Senada dengan David, Ekonom LPEM FEB UI, Teuku Riefky, menyoroti bahwa penurunan suku bunga The Fed kali ini tidak serta merta menarik modal ke negara berkembang. Arus modal keluar dari Indonesia justru meningkat akibat kombinasi faktor eksternal dan domestik, dengan faktor domestik memegang peranan lebih signifikan. Data menunjukkan, investor asing mencatatkan aksi jual bersih surat utang pemerintah senilai 1,88 miliar dolar AS antara 17 September hingga 17 Oktober 2025.
Kondisi ini berdampak pada pelemahan nilai tukar rupiah, mencapai Rp16.577 per dolar AS per 17 Oktober 2025, atau melemah 3,05 persen secara *year to date* (ytd). Bank sentral merespon dengan intervensi stabilisasi, yang mengakibatkan penurunan cadangan devisa menjadi 148,7 miliar dolar AS. Meskipun inflasi masih terkendali, tekanan diperkirakan akan meningkat menjelang akhir tahun. Oleh karena itu, Riefky berpendapat bahwa mempertahankan suku bunga acuan di 4,75 persen akan membantu menstabilkan rupiah dan memperkuat persepsi independensi BI.
Namun, pandangan berbeda disampaikan oleh Kepala Ekonom Permata Bank, Josua Pardede. Ia melihat adanya peluang bagi BI untuk memangkas suku bunga sebesar 25 basis poin (bps) menjadi 4,50 persen. Ruang ini terbuka karena inflasi inti terkendali dan tingkat suku bunga riil masih cukup tinggi. Di sisi lain, permintaan domestik belum pulih sepenuhnya, yang tercermin dari melemahnya keyakinan konsumen. Penurunan suku bunga diharapkan dapat mendorong konsumsi dan kredit.
Lebih lanjut, Josua menambahkan bahwa likuiditas perbankan yang membaik akan membuat transmisi kebijakan moneter lebih efektif, sehingga penurunan bunga dapat lebih cepat tersalurkan ke sektor riil.

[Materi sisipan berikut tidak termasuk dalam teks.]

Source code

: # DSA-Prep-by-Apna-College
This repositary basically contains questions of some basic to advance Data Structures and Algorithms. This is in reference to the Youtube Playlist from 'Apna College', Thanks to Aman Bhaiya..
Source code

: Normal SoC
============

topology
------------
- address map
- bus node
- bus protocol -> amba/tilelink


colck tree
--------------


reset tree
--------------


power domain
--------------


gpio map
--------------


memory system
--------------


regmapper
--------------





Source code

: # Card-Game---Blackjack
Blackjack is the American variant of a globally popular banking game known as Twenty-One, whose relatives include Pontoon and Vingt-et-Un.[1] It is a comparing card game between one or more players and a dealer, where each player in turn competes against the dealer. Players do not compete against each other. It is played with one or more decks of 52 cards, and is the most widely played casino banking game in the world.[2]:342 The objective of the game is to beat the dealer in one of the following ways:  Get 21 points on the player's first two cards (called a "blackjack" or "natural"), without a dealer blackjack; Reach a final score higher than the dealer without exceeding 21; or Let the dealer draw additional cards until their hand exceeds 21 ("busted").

Tekanan terhadap rupiah juga relatif terjaga berkat surplus neraca perdagangan, intervensi BI di pasar spot dan DNDF, serta faktor revaluasi cadangan devisa, memberikan ruang lebih aman untuk penyesuaian suku bunga.
Pendapat serupa juga dikemukakan oleh Kepala Departemen Makroekonomi Institute for Development of Economics and Finance (Indef), M. Rizal Taufikurahman. Menurutnya, penurunan BI Rate tidak akan mengejutkan pasar karena ekspektasi pemangkasan ringan sudah diantisipasi. Dengan adanya stimulus fiskal tambahan di kuartal IV, pelonggaran moneter ringan justru akan memperkuat daya dorong permintaan agregat dan mendukung pemulihan intermediasi perbankan yang saat ini masih tertahan di kisaran pertumbuhan kredit 7-8 persen *year on year* (yoy).
“Dengan demikian, BI idealnya memangkas suku bunga 25 bps ke 4,50 persen, karena ruang inflasi aman dan transmisi kredit butuh dorongan. Risiko outflow tetap ada, tapi *manageable* bila diimbangi dengan intervensi valas yang terukur. Namun bila rupiah kembali tertekan, *pause* sejenak juga bukan langkah keliru karena kredibilitas stabilitas tetap prioritas utama,” pungkas Rizal. Keputusan BI pada RDG kali ini akan menjadi penentu arah kebijakan moneter Indonesia di tengah ketidakpastian global.